Esta nueva saga contó con al menos nueve secuelas y algún que otro spin-off, y medio que a partir de acá las apariciones y reversiones del personaje se vuelven prácticamente inabarcables entre películas, especiales televisivos y capítulos de series.
Ya que estamos en esta, no podemos dejar de nombrar un par de casos célebres que demuestran el impacto local del fenómeno, como Sangre de vírgenes (1967) de Emilio Vieyra —delirio filmado en Bariloche donde le ponían un filtro negro a las gaviotas para que parezcan murciélagos— o Los vampiros los prefieren gorditos (1974) de Gerardo Sofovich, protagonizada por Jorge Porcel y Javier Portales.
Ahora bien, durante todo este vasto período, si bien se actualizó o se reformuló ligeramente, el arquetipo del vampiro quedó profundamente ligado a esta figura aristocrática que con el tiempo fue perdiendo peso al no contar con un referente histórico directo; un representante de un viejo orden que antena contra la moderna racionalidad del presente. Tal vez sea por eso que El Conde (2023) de Pablo Larraín resulte una verdadera bocanada de aire fresco al volver a poner el foco en la carga política del vampiro.
Antes que nada hay que decir que no es la primera vez que el director chileno se mete de lleno con el período histórico más cruento de su país. En Tony Manero (2008) sigue a un protagonista que encuentra una vía de escape al horror de la dictadura en su obsesión con Fiebre de sábado por la noche, en Post Mortem (2010) retrata una historia de amor entre un médico forense y una corista en el caldeado clima del golpe del ‘73 y en No (2012) ensaya una ficción histórica alrededor del referéndum que terminó con la presidencia de Pinochet.
En El Conde, Larraín vuelve sobre la figura del dictador para ponerlo en el rol de un viejo vampiro cuyos orígenes se remontan a la Revolución Francesa como contrarrevolucionario; un personaje que atravesó la historia de la humanidad como defensor irrestricto de un desigual status quo. La película arranca con Pinochet-vampiro recibiendo a sus hijos para definir su sucesión, o sea, para repartir todos esos dólares acumulados en cuentas off-shore gracias a la malversación de fondos públicos durante su gobierno de facto.

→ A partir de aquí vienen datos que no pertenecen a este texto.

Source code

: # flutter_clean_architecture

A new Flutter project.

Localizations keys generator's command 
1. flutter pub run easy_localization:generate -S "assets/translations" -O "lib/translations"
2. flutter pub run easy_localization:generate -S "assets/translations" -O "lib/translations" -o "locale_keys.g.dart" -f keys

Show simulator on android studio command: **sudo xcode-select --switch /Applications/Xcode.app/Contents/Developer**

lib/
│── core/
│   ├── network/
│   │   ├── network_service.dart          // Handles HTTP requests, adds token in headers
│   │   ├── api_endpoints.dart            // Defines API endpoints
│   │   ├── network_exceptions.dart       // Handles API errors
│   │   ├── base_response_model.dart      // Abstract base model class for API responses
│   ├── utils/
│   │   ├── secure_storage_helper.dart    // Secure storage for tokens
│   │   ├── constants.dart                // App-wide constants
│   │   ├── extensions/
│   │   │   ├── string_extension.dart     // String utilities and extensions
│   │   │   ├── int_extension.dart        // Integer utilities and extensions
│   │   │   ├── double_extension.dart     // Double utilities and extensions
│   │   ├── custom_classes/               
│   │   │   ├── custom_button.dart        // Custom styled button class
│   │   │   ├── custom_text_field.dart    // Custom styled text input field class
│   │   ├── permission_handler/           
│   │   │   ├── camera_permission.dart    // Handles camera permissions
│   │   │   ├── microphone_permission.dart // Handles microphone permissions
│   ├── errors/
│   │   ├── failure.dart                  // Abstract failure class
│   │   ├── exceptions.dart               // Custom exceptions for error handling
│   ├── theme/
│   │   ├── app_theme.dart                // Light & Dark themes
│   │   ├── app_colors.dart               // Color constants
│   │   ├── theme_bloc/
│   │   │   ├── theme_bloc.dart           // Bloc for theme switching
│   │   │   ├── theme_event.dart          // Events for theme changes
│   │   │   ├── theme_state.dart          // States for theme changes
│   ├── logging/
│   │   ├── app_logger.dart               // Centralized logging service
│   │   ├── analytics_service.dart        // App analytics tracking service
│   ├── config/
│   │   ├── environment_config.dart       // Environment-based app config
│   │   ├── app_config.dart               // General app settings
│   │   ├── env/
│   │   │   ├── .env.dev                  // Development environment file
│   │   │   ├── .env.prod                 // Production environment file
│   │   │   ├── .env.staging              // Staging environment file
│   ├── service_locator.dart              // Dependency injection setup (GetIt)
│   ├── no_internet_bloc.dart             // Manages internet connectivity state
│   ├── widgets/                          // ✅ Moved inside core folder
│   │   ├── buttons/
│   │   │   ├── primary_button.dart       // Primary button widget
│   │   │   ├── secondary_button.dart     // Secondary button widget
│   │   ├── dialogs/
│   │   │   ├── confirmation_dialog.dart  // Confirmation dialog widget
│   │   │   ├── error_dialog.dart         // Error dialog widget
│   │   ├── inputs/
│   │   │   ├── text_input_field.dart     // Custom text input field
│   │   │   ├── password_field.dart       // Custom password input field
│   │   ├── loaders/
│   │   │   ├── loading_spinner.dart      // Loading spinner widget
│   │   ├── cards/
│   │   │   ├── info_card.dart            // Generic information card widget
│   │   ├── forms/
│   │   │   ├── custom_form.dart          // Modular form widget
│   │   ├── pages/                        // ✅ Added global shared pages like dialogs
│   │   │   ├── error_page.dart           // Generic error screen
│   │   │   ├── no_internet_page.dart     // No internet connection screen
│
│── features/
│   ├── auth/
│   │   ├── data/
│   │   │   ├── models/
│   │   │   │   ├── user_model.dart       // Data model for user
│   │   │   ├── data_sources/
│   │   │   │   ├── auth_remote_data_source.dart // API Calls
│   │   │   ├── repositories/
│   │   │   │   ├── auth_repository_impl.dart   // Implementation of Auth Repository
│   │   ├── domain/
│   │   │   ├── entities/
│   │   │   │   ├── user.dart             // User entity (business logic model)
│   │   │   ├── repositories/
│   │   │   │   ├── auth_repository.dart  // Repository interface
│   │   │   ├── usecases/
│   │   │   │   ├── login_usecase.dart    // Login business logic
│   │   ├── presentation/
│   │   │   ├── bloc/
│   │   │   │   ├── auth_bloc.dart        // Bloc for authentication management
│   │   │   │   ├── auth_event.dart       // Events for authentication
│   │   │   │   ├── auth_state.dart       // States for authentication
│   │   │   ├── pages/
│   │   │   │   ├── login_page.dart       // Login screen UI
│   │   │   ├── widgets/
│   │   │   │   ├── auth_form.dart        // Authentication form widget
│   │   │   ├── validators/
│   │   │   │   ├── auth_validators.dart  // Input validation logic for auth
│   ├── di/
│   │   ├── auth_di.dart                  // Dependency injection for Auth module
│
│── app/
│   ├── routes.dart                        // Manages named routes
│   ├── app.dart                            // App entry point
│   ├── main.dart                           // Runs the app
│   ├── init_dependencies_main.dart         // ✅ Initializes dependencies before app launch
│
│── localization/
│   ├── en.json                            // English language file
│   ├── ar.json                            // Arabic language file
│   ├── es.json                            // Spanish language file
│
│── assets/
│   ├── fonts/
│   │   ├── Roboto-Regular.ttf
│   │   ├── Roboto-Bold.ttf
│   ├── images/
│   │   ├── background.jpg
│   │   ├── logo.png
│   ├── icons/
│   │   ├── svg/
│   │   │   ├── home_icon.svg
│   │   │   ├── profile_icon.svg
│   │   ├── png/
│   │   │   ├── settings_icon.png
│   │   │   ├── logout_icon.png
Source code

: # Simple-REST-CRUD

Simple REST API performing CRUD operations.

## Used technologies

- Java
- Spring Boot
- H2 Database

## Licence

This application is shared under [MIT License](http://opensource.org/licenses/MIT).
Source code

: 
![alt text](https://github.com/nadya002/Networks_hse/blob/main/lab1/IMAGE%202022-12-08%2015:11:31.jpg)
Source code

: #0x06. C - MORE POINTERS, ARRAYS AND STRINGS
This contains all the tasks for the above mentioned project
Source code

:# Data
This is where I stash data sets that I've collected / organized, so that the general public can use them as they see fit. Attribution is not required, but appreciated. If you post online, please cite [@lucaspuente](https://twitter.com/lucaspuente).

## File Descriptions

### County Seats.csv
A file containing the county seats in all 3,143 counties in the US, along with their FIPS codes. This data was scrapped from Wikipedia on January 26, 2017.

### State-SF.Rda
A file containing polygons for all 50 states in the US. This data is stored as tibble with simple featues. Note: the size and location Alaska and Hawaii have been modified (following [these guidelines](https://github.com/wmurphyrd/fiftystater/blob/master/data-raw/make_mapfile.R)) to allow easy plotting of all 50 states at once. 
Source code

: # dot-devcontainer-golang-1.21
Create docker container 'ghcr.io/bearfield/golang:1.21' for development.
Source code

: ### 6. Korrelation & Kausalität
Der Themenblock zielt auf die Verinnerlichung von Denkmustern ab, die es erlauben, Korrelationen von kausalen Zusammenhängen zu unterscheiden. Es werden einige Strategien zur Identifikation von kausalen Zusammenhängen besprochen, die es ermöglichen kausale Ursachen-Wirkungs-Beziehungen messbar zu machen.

La cosa se pone espesa, surrealista y sobre todo cómica; una película que combina una estética estilizada, una puesta en escena detallista y muchísimo sentido del humor para trasladar el arquetipo del vampiro a un significante político que nos atraviesa: el del neoliberalismo como predador de América Latina. Como si faltara algo, podemos decir que se trata de una película que de alguna forma se ríe de los propios o con un profundo conocimiento de causa, si es que tenemos en cuenta el para-nada-derechista árbol familiar del director.
Este año se estrenaron otras dos películas que volvieron una vez más sobre la trama de la novela de Stoker, como Renfield —enfocada en el ladero del Conde— o The Last Voyage of the Demeter —basada exclusivamente en el capítulo del viaje en barco—, pero ninguna logró resignificar esta narrativa decimonónica como lo hizo la película de Larraín. Un Drácula neoliberal, extractivista, corrupto, avaro y traidor; un verdadero villano del siglo XX que en el siglo XXI sigue más vigente que nunca.
Sí, quedaron un montón de cosas afuera, pero hoy llegamos hasta acá.
Sí, quedó afuera el Drácula de Pepito Cibrián, mala mía, realmente.